KN: Thematically, it was based around a Norwegian writer called Jens Bjørneboe's trilogy from the very early 70s called The History Of Bestiality. It's about human evil, and he asks why is man evil, which is thematically what we wanted to cover on this EP. So that's why it's called Mæsscr and it's all based on this trilogy, which I was reading when I was 20 years old. It had a huge impact on me and my writing and still is a very important book for me.

How did the Death In June and Lee Hazlewood covers fit into this?

KN: As I said, it was thematically about human evil - picking out Death In June, then, was perfectly appropriate - it fitted the mood of the whole thing perfectly, with all of the gothic tristesse, sadness, loneliness. And also we picked out the Lee Hazlewood song 'Poor Man', more for the hard-boiled, cowboy realism! They fitted the Bjørneboe aspect of the whole thing.

Death In June are a particularly interesting choice - they use a lot of controversial symbolism and mythological reference points - what about them appealed to you?

KN: It all has to do with the atmosphere of the whole thing.

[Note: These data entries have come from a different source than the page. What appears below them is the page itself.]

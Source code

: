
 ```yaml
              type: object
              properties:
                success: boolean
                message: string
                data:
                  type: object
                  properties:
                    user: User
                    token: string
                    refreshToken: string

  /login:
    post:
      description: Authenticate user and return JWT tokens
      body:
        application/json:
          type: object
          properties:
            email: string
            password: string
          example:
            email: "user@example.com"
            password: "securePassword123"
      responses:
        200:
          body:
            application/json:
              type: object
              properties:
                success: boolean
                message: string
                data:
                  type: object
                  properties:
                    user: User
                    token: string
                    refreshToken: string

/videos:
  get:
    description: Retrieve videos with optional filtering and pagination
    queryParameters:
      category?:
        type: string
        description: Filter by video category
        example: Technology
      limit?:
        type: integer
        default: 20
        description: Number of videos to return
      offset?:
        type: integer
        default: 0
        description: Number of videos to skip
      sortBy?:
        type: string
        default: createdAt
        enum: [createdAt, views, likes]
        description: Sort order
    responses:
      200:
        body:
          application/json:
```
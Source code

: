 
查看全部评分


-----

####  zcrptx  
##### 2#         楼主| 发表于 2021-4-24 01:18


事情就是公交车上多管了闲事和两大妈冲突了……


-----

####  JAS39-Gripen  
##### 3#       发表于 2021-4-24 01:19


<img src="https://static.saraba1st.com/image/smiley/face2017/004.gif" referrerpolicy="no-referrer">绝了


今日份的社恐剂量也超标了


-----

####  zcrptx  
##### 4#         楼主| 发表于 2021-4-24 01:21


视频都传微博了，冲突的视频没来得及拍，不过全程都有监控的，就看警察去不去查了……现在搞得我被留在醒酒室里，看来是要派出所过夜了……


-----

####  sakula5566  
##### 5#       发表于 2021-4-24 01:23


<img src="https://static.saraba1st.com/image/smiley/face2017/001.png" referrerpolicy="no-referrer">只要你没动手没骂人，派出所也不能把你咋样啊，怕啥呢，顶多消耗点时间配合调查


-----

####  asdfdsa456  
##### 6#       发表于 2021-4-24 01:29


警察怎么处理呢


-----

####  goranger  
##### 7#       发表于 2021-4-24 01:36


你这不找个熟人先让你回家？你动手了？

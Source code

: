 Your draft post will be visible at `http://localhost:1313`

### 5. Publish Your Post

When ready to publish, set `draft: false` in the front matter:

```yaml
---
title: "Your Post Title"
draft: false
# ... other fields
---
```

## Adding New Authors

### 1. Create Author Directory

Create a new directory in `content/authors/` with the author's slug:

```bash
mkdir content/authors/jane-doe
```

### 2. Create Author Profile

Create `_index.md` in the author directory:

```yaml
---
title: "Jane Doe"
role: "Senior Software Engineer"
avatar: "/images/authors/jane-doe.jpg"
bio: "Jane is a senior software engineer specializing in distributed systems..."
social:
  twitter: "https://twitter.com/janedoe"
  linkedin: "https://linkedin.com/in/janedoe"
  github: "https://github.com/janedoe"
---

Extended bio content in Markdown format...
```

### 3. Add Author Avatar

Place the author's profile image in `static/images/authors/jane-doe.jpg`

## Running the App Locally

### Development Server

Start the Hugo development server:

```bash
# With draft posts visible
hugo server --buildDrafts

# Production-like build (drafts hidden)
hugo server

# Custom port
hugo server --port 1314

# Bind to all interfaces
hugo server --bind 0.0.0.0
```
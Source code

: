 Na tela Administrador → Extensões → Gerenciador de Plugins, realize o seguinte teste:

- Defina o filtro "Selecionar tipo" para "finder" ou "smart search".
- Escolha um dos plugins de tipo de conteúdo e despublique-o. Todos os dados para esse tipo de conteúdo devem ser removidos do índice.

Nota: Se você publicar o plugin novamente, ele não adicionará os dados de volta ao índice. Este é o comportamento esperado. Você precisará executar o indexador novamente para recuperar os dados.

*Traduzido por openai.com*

I know it's very controversial, and I do have a feeling that we're going to get in trouble in places like Germany, but I think it's a very important issue. It's the same thing with that Norwegian band called Burzum, with Count Grishnackh who burnt down the churches. Whatever Count Grishnackh or whatever Douglas P believe in politically or whatever they do, to me it doesn't matter at all. I should be allowed to wear my Burzum T-shirt at any time without being hassled for being a Nazi. To me there is no Nazi stuff in the music of Death In June or Burzum, and I don't care whatever they think - I do have a feeling that Douglas P isn't a Nazi at all, to me, he's just a gothic, lonely, gay man with a little following!

I've seen Death In June live and there are only the synthesiser people, the old industrial 80s people there and the gothic people. I don't know, you wouldn't say Mute were a Nazi label just because they released Boyd Rice, you know? And you wouldn't say Lemmy was a Nazi because he's into Nazi memorabilia. So, for me, it's important to be able to pick out these songs, because they are good songs and we picked them out for their atmosphere, definitely. We are fans of Death In June, and I think we should be able to say that without being labelled scum of the earth or Nazis.

Does this also signal an interest in David Tibet/Current 93 and the occult, ritual magick, things like that?

KN: Yeah, absolutely, we're big fans, have been for a long time. Huge influence, and we're trying to show off that side of Årabrot too.

What was your reaction to the Anders Breivik sentence? Did the feeling in the country during that time affected the EP?

KN: Yeah, yeah - though the EP has nothing to do with the shooting at all. The studio we recorded in is literally a stone's throw from the site of the attack. It's impossible to not be affected at all by what you just saw out of the window - it affected the piece in that sense, but it's not about the attack at all. It's a piece about human evil, so it fits in that sense, and that's why we wanted to call it Mæsscr.

Have you got any plans for the follow-up to Solar Anus yet?

KN: No, not yet, but it's in the works, definitely, and that will be the proper follow-up to Solar Anus, a full-length album.

When will you next be heading back to the UK?

KN: I'm not sure actually - we had some booking agent troubles for October, so unfortunately, it won't happen then, so it might not happen until February. Hopefully, we'll be back as soon as possible, because it's been going really well for us here in the UK and we have a lot of fun here and the shows we've done so far have been excellent and people are very enthusiastic. You guys seem to understand our vision and our music and our lyrics. English people have a sense of humour that fits us really well!